Chester Zoo is enjoying a baby boom of rare species
4:44 AM EST, Thu March 9, 2023
Chester Zoo in the UK has welcomed a baby boom of rare species in the last year. In July 2022, the birth of a baby tree kangaroo brought hope for the endangered species, which is threatened by habitat loss and hunting in the wild. In a complex and peculiar birthing process, the joey arrives undeveloped and embryo-like, before crawling up towards the mother's pouch using a channel she has licked out for it. At six months old, it finally popped its head out and said hello to the world.
In January 2023, after an eight-month pregnancy, a western chimpanzee named ZeeZee gave birth to a tiny baby boy. The critically endangered species is found from Senegal to Ghana in West Africa, but has gone extinct in Benin, Burkina Faso and Togo. The zoo hopes the newborn could give "a small but vital boost" to the global population.
Nessa, a Malayan tapir calf born in November 2022, rests its head on its sleepy mother. The species, native to Southeast Asia, is endangered due to deforestation and hunting. Chester Zoo says the recent birth will help to ensure a safety net population of Malayan tapirs, guarding them from extinction.
Last year, a female greater one-horned rhino (also known as the Indian rhino) calf was born at Chester Zoo weighing in at 50 kilograms (110 pounds). She'll grow to around 1.7 metric tons. The species, populations of which can be found in India and Nepal, is vulnerable to extinction, although thanks to conservation efforts and protected areas it has recovered from very low numbers in the 1900s.
Another breeding success, seven-month-old fossa triplets can be found playing in the Madagascar enclosure of Chester Zoo. Fossas are the top predator in their wild habitat but are highly threatened as a result of habitat loss.

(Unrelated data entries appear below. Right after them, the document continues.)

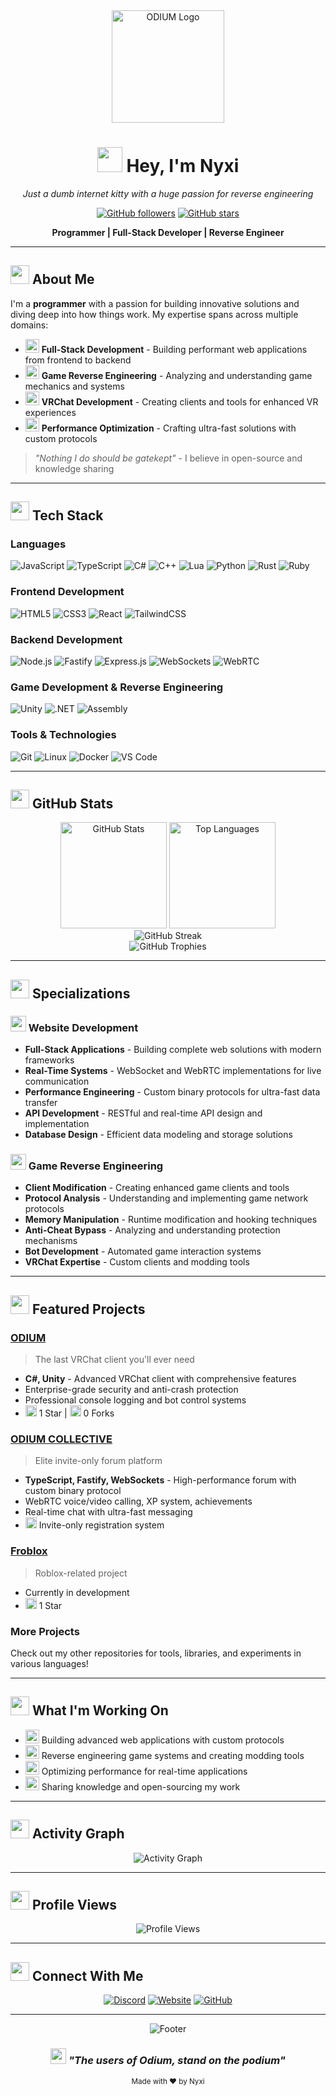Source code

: <div align="center">
  <img src="https://snoofz.net/public/uploads/6249af0c-484c-4f32-887e-638fc8f34aa9.png" alt="ODIUM Logo" width="180"/>
  
  # <img src="https://raw.githubusercontent.com/Tarikul-Islam-Anik/Animated-Fluent-Emojis/master/Emojis/Hand%20gestures/Waving%20Hand.png" width="40" height="40"/> Hey, I'm Nyxi
  
  <p>
    <em>Just a dumb internet kitty with a huge passion for reverse engineering</em>
  </p>
  
  [![GitHub followers](https://img.shields.io/github/followers/nyxikitty?style=for-the-badge&logo=github&color=e91f42)](https://github.com/nyxikitty)
  [![GitHub stars](https://img.shields.io/github/stars/nyxikitty?style=for-the-badge&logo=github&color=ff6b8a)](https://github.com/nyxikitty)
  
  <p>
    <strong>Programmer | Full-Stack Developer | Reverse Engineer</strong>
  </p>
</div>

---

## <img src="https://raw.githubusercontent.com/Tarikul-Islam-Anik/Animated-Fluent-Emojis/master/Emojis/Travel%20and%20places/Rocket.png" width="30" height="30"/> About Me

I'm a **programmer** with a passion for building innovative solutions and diving deep into how things work. My expertise spans across multiple domains:

- <img src="https://raw.githubusercontent.com/Tarikul-Islam-Anik/Animated-Fluent-Emojis/master/Emojis/Objects/Laptop.png" width="22" height="22"/> **Full-Stack Development** - Building performant web applications from frontend to backend
- <img src="https://raw.githubusercontent.com/Tarikul-Islam-Anik/Animated-Fluent-Emojis/master/Emojis/Objects/Locked%20with%20Key.png" width="22" height="22"/> **Game Reverse Engineering** - Analyzing and understanding game mechanics and systems
- <img src="https://raw.githubusercontent.com/Tarikul-Islam-Anik/Animated-Fluent-Emojis/master/Emojis/Activities/Video%20Game.png" width="22" height="22"/> **VRChat Development** - Creating clients and tools for enhanced VR experiences
- <img src="https://raw.githubusercontent.com/Tarikul-Islam-Anik/Animated-Fluent-Emojis/master/Emojis/Travel%20and%20places/High%20Voltage.png" width="22" height="22"/> **Performance Optimization** - Crafting ultra-fast solutions with custom protocols

> *"Nothing I do should be gatekept"* - I believe in open-source and knowledge sharing

---

## <img src="https://raw.githubusercontent.com/Tarikul-Islam-Anik/Animated-Fluent-Emojis/master/Emojis/Objects/Hammer%20and%20Wrench.png" width="30" height="30"/> Tech Stack

### Languages
![JavaScript](https://img.shields.io/badge/JavaScript-F7DF1E?style=for-the-badge&logo=javascript&logoColor=black)
![TypeScript](https://img.shields.io/badge/TypeScript-007ACC?style=for-the-badge&logo=typescript&logoColor=white)
![C#](https://img.shields.io/badge/C%23-239120?style=for-the-badge&logo=c-sharp&logoColor=white)
![C++](https://img.shields.io/badge/C++-00599C?style=for-the-badge&logo=c%2B%2B&logoColor=white)
![Lua](https://img.shields.io/badge/Lua-2C2D72?style=for-the-badge&logo=lua&logoColor=white)
![Python](https://img.shields.io/badge/Python-3776AB?style=for-the-badge&logo=python&logoColor=white)
![Rust](https://img.shields.io/badge/Rust-000000?style=for-the-badge&logo=rust&logoColor=white)
![Ruby](https://img.shields.io/badge/Ruby-CC342D?style=for-the-badge&logo=ruby&logoColor=white)

### Frontend Development
![HTML5](https://img.shields.io/badge/HTML5-E34F26?style=for-the-badge&logo=html5&logoColor=white)
![CSS3](https://img.shields.io/badge/CSS3-1572B6?style=for-the-badge&logo=css3&logoColor=white)
![React](https://img.shields.io/badge/React-20232A?style=for-the-badge&logo=react&logoColor=61DAFB)
![TailwindCSS](https://img.shields.io/badge/Tailwind_CSS-38B2AC?style=for-the-badge&logo=tailwind-css&logoColor=white)

### Backend Development
![Node.js](https://img.shields.io/badge/Node.js-43853D?style=for-the-badge&logo=node.js&logoColor=white)
![Fastify](https://img.shields.io/badge/Fastify-000000?style=for-the-badge&logo=fastify&logoColor=white)
![Express.js](https://img.shields.io/badge/Express.js-404D59?style=for-the-badge&logo=express&logoColor=white)
![WebSockets](https://img.shields.io/badge/WebSockets-010101?style=for-the-badge&logo=socket.io&logoColor=white)
![WebRTC](https://img.shields.io/badge/WebRTC-333333?style=for-the-badge&logo=webrtc&logoColor=white)

### Game Development & Reverse Engineering
![Unity](https://img.shields.io/badge/Unity-100000?style=for-the-badge&logo=unity&logoColor=white)
![.NET](https://img.shields.io/badge/.NET-5C2D91?style=for-the-badge&logo=.net&logoColor=white)
![Assembly](https://img.shields.io/badge/Assembly-654FF0?style=for-the-badge&logo=assemblyscript&logoColor=white)

### Tools & Technologies
![Git](https://img.shields.io/badge/Git-F05032?style=for-the-badge&logo=git&logoColor=white)
![Linux](https://img.shields.io/badge/Linux-FCC624?style=for-the-badge&logo=linux&logoColor=black)
![Docker](https://img.shields.io/badge/Docker-2496ED?style=for-the-badge&logo=docker&logoColor=white)
![VS Code](https://img.shields.io/badge/VS_Code-007ACC?style=for-the-badge&logo=visual-studio-code&logoColor=white)

---

## <img src="https://raw.githubusercontent.com/Tarikul-Islam-Anik/Animated-Fluent-Emojis/master/Emojis/Objects/Chart%20Increasing.png" width="30" height="30"/> GitHub Stats

<div align="center">
  <img src="https://github-readme-stats.vercel.app/api?username=nyxikitty&show_icons=true&theme=radical&hide_border=true&bg_color=0d1117&title_color=e91f42&icon_color=ff6b8a&text_color=ffffff" alt="GitHub Stats" height="170"/>
  <img src="https://github-readme-stats.vercel.app/api/top-langs/?username=nyxikitty&layout=compact&theme=radical&hide_border=true&bg_color=0d1117&title_color=e91f42&text_color=ffffff" alt="Top Languages" height="170"/>
</div>

<div align="center">
  <img src="https://github-readme-streak-stats.herokuapp.com/?user=nyxikitty&theme=radical&hide_border=true&background=0d1117&stroke=e91f42&ring=e91f42&fire=ff6b8a&currStreakLabel=ff6b8a" alt="GitHub Streak"/>
</div>

<div align="center">
  <img src="https://github-profile-trophy.vercel.app/?username=nyxikitty&theme=radical&no-frame=true&no-bg=true&margin-w=4&column=7" alt="GitHub Trophies"/>
</div>

---

## <img src="https://raw.githubusercontent.com/Tarikul-Islam-Anik/Animated-Fluent-Emojis/master/Emojis/Activities/Bullseye.png" width="30" height="30"/> Specializations

### <img src="https://raw.githubusercontent.com/Tarikul-Islam-Anik/Animated-Fluent-Emojis/master/Emojis/Objects/Globe%20with%20Meridians.png" width="25" height="25"/> Website Development
- **Full-Stack Applications** - Building complete web solutions with modern frameworks
- **Real-Time Systems** - WebSocket and WebRTC implementations for live communication
- **Performance Engineering** - Custom binary protocols for ultra-fast data transfer
- **API Development** - RESTful and real-time API design and implementation
- **Database Design** - Efficient data modeling and storage solutions

### <img src="https://raw.githubusercontent.com/Tarikul-Islam-Anik/Animated-Fluent-Emojis/master/Emojis/Activities/Video%20Game.png" width="25" height="25"/> Game Reverse Engineering
- **Client Modification** - Creating enhanced game clients and tools
- **Protocol Analysis** - Understanding and implementing game network protocols
- **Memory Manipulation** - Runtime modification and hooking techniques
- **Anti-Cheat Bypass** - Analyzing and understanding protection mechanisms
- **Bot Development** - Automated game interaction systems
- **VRChat Expertise** - Custom clients and modding tools

---

## <img src="https://raw.githubusercontent.com/Tarikul-Islam-Anik/Animated-Fluent-Emojis/master/Emojis/Travel%20and%20places/Fire.png" width="30" height="30"/> Featured Projects

### [ODIUM](https://github.com/nyxikitty/Odium)
> The last VRChat client you'll ever need
- **C#, Unity** - Advanced VRChat client with comprehensive features
- Enterprise-grade security and anti-crash protection
- Professional console logging and bot control systems
- <img src="https://raw.githubusercontent.com/Tarikul-Islam-Anik/Animated-Fluent-Emojis/master/Emojis/Travel%20and%20places/Star.png" width="18" height="18"/> 1 Star | <img src="https://raw.githubusercontent.com/Tarikul-Islam-Anik/Animated-Fluent-Emojis/master/Emojis/Food/Fork%20and%20Knife.png" width="18" height="18"/> 0 Forks

### [ODIUM COLLECTIVE](https://github.com/nyxikitty/odiumvrc.com)
> Elite invite-only forum platform
- **TypeScript, Fastify, WebSockets** - High-performance forum with custom binary protocol
- WebRTC voice/video calling, XP system, achievements
- Real-time chat with ultra-fast messaging
- <img src="https://raw.githubusercontent.com/Tarikul-Islam-Anik/Animated-Fluent-Emojis/master/Emojis/Objects/Locked.png" width="18" height="18"/> Invite-only registration system

### [Froblox](https://github.com/nyxikitty/Froblox)
> Roblox-related project
- Currently in development
- <img src="https://raw.githubusercontent.com/Tarikul-Islam-Anik/Animated-Fluent-Emojis/master/Emojis/Travel%20and%20places/Star.png" width="18" height="18"/> 1 Star

### More Projects
Check out my other repositories for tools, libraries, and experiments in various languages!

---

## <img src="https://raw.githubusercontent.com/Tarikul-Islam-Anik/Animated-Fluent-Emojis/master/Emojis/Objects/Light%20Bulb.png" width="30" height="30"/> What I'm Working On

- <img src="https://raw.githubusercontent.com/Tarikul-Islam-Anik/Animated-Fluent-Emojis/master/Emojis/Objects/Hammer.png" width="22" height="22"/> Building advanced web applications with custom protocols
- <img src="https://raw.githubusercontent.com/Tarikul-Islam-Anik/Animated-Fluent-Emojis/master/Emojis/Activities/Video%20Game.png" width="22" height="22"/> Reverse engineering game systems and creating modding tools
- <img src="https://raw.githubusercontent.com/Tarikul-Islam-Anik/Animated-Fluent-Emojis/master/Emojis/Travel%20and%20places/Rocket.png" width="22" height="22"/> Optimizing performance for real-time applications
- <img src="https://raw.githubusercontent.com/Tarikul-Islam-Anik/Animated-Fluent-Emojis/master/Emojis/Objects/Books.png" width="22" height="22"/> Sharing knowledge and open-sourcing my work

---

## <img src="https://raw.githubusercontent.com/Tarikul-Islam-Anik/Animated-Fluent-Emojis/master/Emojis/Objects/Chart%20Increasing.png" width="30" height="30"/> Activity Graph

<div align="center">
  <img src="https://github-readme-activity-graph.vercel.app/graph?username=nyxikitty&theme=react-dark&hide_border=true&bg_color=0d1117&color=e91f42&line=ff6b8a&point=ffffff" alt="Activity Graph"/>
</div>

---

## <img src="https://raw.githubusercontent.com/Tarikul-Islam-Anik/Animated-Fluent-Emojis/master/Emojis/Travel%20and%20places/Glowing%20Star.png" width="30" height="30"/> Profile Views

<div align="center">
  <img src="https://komarev.com/ghpvc/?username=nyxikitty&color=e91f42&style=for-the-badge&label=PROFILE+VIEWS" alt="Profile Views"/>
</div>

---

## <img src="https://raw.githubusercontent.com/Tarikul-Islam-Anik/Animated-Fluent-Emojis/master/Emojis/Objects/Incoming%20Envelope.png" width="30" height="30"/> Connect With Me

<div align="center">
  
  [![Discord](https://img.shields.io/badge/Discord-5865F2?style=for-the-badge&logo=discord&logoColor=white)](https://discord.gg/Xc7wmNzmPT)
  [![Website](https://img.shields.io/badge/Website-e91f42?style=for-the-badge&logo=google-chrome&logoColor=white)](https://odiumvrc.com)
  [![GitHub](https://img.shields.io/badge/GitHub-100000?style=for-the-badge&logo=github&logoColor=white)](https://github.com/nyxikitty)
  
</div>

---

<div align="center">
  <img src="https://capsule-render.vercel.app/api?type=waving&color=gradient&customColorList=24&height=100&section=footer&text=Thanks%20for%20visiting!&fontSize=20&fontColor=ffffff&animation=twinkling" alt="Footer"/>
  
  ### <img src="https://raw.githubusercontent.com/Tarikul-Islam-Anik/Animated-Fluent-Emojis/master/Emojis/Animals/Paw%20Prints.png" width="25" height="25"/> *"The users of Odium, stand on the podium"*
  
  <sub>Made with ❤️ by Nyxi</sub>
</div>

The zoo's latest arrival is a pair of Sumatran tiger cubs, born in January 2023. CCTV cameras inside the mother's den captured a first glimpse of the twins, before they mustered the courage to venture outside. The subspecies of tiger, found on the island of Sumatra in Indonesia, is critically endangered, with less than 600 adult individuals estimated to remain, according to the IUCN.

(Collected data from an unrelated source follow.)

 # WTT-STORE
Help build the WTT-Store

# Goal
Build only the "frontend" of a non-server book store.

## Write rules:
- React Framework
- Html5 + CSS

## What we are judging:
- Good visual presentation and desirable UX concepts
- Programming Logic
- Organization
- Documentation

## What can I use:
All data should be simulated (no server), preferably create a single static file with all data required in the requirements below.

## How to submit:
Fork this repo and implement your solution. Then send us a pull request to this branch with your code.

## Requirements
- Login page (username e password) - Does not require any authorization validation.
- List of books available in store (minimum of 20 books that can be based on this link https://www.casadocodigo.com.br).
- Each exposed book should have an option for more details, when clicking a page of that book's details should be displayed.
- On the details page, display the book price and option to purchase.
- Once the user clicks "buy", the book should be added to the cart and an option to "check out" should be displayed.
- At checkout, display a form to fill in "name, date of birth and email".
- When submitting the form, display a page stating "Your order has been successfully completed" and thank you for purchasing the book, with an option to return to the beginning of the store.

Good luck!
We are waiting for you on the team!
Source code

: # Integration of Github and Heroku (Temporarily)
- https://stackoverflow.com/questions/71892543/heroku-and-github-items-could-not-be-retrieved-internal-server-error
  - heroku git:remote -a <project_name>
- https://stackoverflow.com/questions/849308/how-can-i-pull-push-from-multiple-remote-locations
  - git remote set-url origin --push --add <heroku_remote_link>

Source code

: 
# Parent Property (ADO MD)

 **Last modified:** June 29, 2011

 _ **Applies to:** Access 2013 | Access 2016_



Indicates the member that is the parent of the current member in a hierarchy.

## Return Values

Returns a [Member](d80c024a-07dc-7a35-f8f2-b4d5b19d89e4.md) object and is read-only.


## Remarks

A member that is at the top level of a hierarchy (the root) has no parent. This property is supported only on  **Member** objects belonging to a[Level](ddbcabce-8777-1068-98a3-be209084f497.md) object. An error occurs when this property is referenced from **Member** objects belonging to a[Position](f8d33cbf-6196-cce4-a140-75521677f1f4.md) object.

Chester Zoo's conservation breeding program is not limited to mammals. A number of efforts to breed reptiles and amphibians are underway. In October 2022, the zoo welcomed 10 extremely rare Parson's chameleons, measuring 2 centimeters long and weighing just 1.5 grams. Deforestation has severely fragmented the species' habitat in Madagascar, leading to widespread population decline.